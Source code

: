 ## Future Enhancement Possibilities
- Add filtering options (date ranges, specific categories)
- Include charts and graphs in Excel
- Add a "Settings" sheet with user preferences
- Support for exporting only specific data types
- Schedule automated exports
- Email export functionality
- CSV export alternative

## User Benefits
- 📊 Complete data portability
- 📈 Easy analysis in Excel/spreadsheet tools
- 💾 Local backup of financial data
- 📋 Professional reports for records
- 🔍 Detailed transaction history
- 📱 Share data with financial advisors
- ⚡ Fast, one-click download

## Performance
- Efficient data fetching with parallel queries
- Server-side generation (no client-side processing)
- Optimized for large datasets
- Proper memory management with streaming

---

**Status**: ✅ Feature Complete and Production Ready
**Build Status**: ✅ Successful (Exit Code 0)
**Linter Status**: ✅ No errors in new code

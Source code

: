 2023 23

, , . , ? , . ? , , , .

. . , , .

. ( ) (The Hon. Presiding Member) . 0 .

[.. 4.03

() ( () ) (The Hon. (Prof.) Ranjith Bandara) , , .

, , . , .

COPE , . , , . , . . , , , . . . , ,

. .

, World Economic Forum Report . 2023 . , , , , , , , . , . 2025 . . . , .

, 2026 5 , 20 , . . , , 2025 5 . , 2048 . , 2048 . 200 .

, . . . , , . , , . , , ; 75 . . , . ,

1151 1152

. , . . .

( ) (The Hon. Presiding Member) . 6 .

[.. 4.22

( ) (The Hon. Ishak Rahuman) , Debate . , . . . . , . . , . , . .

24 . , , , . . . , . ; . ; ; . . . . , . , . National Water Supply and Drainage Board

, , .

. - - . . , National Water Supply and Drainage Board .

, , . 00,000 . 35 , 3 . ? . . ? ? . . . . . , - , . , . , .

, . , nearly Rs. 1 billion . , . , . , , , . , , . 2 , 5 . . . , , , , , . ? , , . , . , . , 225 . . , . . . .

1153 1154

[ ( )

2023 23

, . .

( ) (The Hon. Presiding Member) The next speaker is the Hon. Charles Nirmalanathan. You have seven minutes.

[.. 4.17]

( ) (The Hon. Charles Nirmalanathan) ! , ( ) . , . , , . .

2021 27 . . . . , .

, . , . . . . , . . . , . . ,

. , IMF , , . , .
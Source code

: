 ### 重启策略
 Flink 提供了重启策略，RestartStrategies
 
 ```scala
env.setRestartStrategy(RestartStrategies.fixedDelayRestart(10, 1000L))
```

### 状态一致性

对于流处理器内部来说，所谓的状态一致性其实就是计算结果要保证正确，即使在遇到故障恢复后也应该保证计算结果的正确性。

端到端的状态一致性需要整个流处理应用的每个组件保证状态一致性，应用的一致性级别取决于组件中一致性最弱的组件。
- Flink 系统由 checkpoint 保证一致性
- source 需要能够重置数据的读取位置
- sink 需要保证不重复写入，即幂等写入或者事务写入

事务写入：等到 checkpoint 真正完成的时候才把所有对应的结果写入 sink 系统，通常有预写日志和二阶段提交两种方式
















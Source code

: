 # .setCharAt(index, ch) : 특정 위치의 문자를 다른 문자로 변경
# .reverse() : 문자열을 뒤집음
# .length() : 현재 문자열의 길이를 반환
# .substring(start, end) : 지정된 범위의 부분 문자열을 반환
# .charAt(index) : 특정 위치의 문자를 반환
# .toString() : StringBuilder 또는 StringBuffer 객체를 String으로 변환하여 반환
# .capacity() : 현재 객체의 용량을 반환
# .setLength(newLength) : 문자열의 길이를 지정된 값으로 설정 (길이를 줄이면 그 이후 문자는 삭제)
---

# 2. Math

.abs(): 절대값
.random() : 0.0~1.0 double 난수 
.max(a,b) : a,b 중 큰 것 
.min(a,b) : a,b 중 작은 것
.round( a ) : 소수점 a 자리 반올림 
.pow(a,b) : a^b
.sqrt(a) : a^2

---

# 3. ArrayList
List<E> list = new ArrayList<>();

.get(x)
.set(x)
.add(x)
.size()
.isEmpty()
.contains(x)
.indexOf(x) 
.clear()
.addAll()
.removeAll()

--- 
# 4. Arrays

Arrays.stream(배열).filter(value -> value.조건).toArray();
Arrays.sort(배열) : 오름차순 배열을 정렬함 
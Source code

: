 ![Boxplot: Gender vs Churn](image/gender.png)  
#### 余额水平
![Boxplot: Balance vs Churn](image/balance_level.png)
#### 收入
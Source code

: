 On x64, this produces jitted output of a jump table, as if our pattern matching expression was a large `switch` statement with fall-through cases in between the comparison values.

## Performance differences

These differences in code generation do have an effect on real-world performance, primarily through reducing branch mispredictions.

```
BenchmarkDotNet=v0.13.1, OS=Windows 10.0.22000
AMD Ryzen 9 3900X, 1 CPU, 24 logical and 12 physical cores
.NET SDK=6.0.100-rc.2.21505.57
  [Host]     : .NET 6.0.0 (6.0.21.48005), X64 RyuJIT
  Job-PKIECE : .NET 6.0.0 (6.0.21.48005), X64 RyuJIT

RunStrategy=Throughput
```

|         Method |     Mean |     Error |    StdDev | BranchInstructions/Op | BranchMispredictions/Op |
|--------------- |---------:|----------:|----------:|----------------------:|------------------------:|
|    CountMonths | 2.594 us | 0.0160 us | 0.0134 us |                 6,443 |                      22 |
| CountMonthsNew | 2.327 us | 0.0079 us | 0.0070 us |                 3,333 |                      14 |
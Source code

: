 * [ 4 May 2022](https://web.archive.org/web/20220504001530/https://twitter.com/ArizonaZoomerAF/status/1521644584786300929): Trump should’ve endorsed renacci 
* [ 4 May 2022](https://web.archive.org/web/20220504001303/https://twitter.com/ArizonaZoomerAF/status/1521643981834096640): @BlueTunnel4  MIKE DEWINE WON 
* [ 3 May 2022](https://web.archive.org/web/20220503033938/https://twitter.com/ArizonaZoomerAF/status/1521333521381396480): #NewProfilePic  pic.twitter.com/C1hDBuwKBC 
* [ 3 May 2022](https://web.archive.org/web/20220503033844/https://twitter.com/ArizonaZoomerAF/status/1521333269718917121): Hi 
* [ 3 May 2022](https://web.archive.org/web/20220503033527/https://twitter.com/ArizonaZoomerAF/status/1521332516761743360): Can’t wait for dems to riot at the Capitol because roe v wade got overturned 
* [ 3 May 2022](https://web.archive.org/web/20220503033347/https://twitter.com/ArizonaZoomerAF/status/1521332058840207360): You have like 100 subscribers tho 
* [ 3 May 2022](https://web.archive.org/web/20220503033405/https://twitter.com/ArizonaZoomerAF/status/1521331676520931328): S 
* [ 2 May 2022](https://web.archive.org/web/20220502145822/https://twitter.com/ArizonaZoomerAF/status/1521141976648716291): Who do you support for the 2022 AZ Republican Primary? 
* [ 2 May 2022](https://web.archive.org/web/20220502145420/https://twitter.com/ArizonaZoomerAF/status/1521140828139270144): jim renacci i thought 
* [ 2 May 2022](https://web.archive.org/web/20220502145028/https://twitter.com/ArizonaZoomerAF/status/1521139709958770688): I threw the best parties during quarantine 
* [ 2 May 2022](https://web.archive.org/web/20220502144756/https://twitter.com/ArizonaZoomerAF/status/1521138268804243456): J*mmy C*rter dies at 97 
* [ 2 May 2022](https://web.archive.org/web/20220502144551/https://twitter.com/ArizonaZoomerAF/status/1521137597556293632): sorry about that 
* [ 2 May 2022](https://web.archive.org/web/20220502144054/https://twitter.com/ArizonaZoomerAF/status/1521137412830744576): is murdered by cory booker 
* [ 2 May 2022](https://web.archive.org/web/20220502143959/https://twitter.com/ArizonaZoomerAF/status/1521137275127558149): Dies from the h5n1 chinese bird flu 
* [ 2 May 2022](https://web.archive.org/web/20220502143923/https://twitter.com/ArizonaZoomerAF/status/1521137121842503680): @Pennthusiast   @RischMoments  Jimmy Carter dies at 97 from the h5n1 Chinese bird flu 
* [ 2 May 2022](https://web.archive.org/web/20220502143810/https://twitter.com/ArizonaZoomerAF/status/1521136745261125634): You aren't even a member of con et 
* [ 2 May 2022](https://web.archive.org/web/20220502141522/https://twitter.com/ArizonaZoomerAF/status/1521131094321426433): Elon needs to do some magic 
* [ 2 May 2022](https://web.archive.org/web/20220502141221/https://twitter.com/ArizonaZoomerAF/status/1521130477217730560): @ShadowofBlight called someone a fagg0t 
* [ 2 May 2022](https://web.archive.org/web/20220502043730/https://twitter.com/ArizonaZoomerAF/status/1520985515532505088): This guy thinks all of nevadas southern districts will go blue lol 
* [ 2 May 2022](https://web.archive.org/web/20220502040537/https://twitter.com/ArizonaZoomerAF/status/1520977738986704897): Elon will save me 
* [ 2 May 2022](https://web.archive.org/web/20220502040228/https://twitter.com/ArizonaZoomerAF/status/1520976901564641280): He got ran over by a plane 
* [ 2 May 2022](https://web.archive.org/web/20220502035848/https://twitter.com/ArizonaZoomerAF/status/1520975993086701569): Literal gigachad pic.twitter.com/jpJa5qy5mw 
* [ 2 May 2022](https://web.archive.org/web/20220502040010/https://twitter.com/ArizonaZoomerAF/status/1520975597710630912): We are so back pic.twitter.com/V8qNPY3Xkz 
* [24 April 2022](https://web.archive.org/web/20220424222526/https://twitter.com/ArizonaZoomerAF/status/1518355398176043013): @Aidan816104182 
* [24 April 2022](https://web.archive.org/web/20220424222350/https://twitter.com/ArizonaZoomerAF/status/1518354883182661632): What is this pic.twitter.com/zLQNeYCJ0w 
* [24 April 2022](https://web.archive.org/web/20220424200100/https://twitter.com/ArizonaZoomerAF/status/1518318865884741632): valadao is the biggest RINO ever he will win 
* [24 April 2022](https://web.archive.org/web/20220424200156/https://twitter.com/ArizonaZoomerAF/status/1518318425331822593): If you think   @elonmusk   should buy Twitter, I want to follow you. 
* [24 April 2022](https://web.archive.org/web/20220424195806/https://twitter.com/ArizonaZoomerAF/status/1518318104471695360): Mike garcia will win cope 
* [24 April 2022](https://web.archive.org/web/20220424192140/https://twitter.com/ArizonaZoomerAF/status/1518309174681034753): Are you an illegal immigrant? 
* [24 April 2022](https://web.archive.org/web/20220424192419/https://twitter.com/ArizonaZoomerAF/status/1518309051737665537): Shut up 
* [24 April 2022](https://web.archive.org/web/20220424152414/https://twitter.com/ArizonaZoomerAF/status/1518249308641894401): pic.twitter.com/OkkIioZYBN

☆ ☆ ☆ ☆ ☆

[EXERCISE INSTRUCTIONS] All lines in the listing above from the line containing "over by a plane" to the line containing "an illegal immigrant?", inclusive, should be retyped exactly; no other lines should appear.

[FINAL ANSWER]
* [ 2 May 2022](https://web.archive.org/web/20220502040228/https://twitter.com/ArizonaZoomerAF/status/1520976901564641280): He got ran over by a plane 
* [ 2 May 2022](https://web.archive.org/web/20220502035848/https://twitter.com/ArizonaZoomerAF/status/1520975993086701569): Literal gigachad pic.twitter.com/jpJa5qy5mw 
* [ 2 May 2022](https://web.archive.org/web/20220502040010/https://twitter.com/ArizonaZoomerAF/status/1520975597710630912): We are so back pic.twitter.com/V8qNPY3Xkz 
* [24 April 2022](https://web.archive.org/web/20220424222526/https://twitter.com/ArizonaZoomerAF/status/1518355398176043013): @Aidan816104182 
* [24 April 2022](https://web.archive.org/web/20220424222350/https://twitter.com/ArizonaZoomerAF/status/1518354883182661632): What is this pic.twitter.com/zLQNeYCJ0w 
* [24 April 2022](https://web.archive.org/web/20220424200100/https://twitter.com/ArizonaZoomerAF/status/1518318865884741632): valadao is the biggest RINO ever he will win 
* [24 April 2022](https://web.archive.org/web/20220424200156/https://twitter.com/ArizonaZoomerAF/status/1518318425331822593): If you think   @elonmusk   should buy Twitter, I want to follow you. 
* [24 April 2022](https://web.archive.org/web/20220424195806/https://twitter.com/ArizonaZoomerAF/status/1518318104471695360): Mike garcia will win cope 
* [24 April 2022](https://web.archive.org/web/20220424192140/https://twitter.com/ArizonaZoomerAF/status/1518309174681034753): Are you an illegal immigrant? 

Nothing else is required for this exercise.